Yesterday I posted about my new home setup, which makes heavy use of Hyper-V Replica.
When you first setup Hyper-V Replica for a virtual machine – we copy the virtual machine configuration and storage from the primary server to the replica server. From that point on we replicate any new data that is written to the virtual machine storage – but we do not replicate any new changes to the virtual machine configuration.
Well – there are two reasons for this:
- We have many deployments where the Hyper-V administrator on the primary and replica servers are different people (e.g. a small business replicating to a local service provider). In this case the administrator on the replica server is not going to want the administrator on the primary server to be able to make arbitrary configuration changes.

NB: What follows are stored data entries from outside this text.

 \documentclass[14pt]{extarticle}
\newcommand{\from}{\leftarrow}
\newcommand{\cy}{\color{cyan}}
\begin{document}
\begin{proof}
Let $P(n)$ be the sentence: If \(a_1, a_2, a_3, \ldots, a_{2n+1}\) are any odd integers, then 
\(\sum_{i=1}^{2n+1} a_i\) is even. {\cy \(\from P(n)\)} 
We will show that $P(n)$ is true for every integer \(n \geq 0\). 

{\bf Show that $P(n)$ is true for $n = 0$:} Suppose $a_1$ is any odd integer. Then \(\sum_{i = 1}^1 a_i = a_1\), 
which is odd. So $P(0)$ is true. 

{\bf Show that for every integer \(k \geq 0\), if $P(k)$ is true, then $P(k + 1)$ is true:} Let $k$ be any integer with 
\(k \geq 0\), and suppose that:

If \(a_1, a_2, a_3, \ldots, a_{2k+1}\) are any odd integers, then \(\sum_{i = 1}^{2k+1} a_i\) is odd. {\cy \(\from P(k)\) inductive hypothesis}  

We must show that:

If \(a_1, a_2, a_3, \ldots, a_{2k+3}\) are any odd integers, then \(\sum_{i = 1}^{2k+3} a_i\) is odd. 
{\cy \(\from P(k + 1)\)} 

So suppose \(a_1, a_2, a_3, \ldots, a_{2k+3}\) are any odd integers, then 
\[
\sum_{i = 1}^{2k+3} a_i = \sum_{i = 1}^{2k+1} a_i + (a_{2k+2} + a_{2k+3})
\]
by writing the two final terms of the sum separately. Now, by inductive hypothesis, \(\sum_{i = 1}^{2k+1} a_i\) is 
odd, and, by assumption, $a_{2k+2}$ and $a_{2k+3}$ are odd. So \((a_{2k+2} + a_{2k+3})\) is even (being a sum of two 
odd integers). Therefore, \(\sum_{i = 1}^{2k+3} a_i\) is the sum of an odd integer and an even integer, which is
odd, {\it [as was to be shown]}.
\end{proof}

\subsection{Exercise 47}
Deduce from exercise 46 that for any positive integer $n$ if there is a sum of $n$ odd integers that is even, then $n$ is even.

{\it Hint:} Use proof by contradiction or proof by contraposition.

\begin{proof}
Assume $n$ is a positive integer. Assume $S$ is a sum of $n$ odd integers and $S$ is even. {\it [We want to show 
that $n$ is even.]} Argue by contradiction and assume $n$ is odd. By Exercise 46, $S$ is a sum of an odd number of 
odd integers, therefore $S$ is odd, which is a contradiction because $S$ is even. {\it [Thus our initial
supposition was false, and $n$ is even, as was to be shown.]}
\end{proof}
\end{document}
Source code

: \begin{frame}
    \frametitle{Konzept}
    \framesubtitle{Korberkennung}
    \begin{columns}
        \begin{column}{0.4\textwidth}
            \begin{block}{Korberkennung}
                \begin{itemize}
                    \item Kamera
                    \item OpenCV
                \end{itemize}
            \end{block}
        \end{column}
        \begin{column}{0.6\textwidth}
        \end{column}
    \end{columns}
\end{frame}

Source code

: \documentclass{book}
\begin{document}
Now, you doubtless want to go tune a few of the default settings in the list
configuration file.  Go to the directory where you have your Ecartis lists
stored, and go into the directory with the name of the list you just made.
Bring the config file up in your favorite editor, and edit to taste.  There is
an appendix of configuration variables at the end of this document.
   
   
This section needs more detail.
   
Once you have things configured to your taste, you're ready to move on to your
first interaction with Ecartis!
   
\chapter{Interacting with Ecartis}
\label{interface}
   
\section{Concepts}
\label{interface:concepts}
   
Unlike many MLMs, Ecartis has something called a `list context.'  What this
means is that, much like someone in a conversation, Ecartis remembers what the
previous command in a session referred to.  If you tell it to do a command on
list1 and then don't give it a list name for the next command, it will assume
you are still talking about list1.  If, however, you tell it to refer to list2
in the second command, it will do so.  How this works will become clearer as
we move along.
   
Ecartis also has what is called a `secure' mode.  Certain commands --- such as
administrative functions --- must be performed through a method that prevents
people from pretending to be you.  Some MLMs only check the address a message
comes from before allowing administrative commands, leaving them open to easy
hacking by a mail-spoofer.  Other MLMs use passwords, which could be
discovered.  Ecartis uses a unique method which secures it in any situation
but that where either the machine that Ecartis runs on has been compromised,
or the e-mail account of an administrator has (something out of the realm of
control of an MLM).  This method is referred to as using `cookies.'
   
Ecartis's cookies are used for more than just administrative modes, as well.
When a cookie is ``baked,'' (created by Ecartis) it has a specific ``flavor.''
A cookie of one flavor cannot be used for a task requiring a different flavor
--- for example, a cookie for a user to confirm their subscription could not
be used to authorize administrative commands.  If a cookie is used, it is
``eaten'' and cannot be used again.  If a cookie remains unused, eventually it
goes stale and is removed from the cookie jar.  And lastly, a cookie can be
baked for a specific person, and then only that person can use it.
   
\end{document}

- There are a number of configuration changes where you want things to be different. E.g. you may want the virtual machine on the replica server to be connected to a different network or to have a different amount of memory, etc…
While this all makes sense, it has tripped me up a number of times. The scenario I have experienced is this:
- Enable Hyper-V Replica on a virtual machine
… months pass …
- Make a configuration change to the virtual machine, forgetting that it is configured for replica
… months pass…
- Perform a planned failover of the virtual machine for some reason, and wonder why all the settings are wrong!
After having this happen to me a couple of times – I have taken to using PowerShell to perform quick sanity checks on my virtual machine configurations. This is actually quite easy to do – as PowerShell allows you to target multiple physical computers with one command.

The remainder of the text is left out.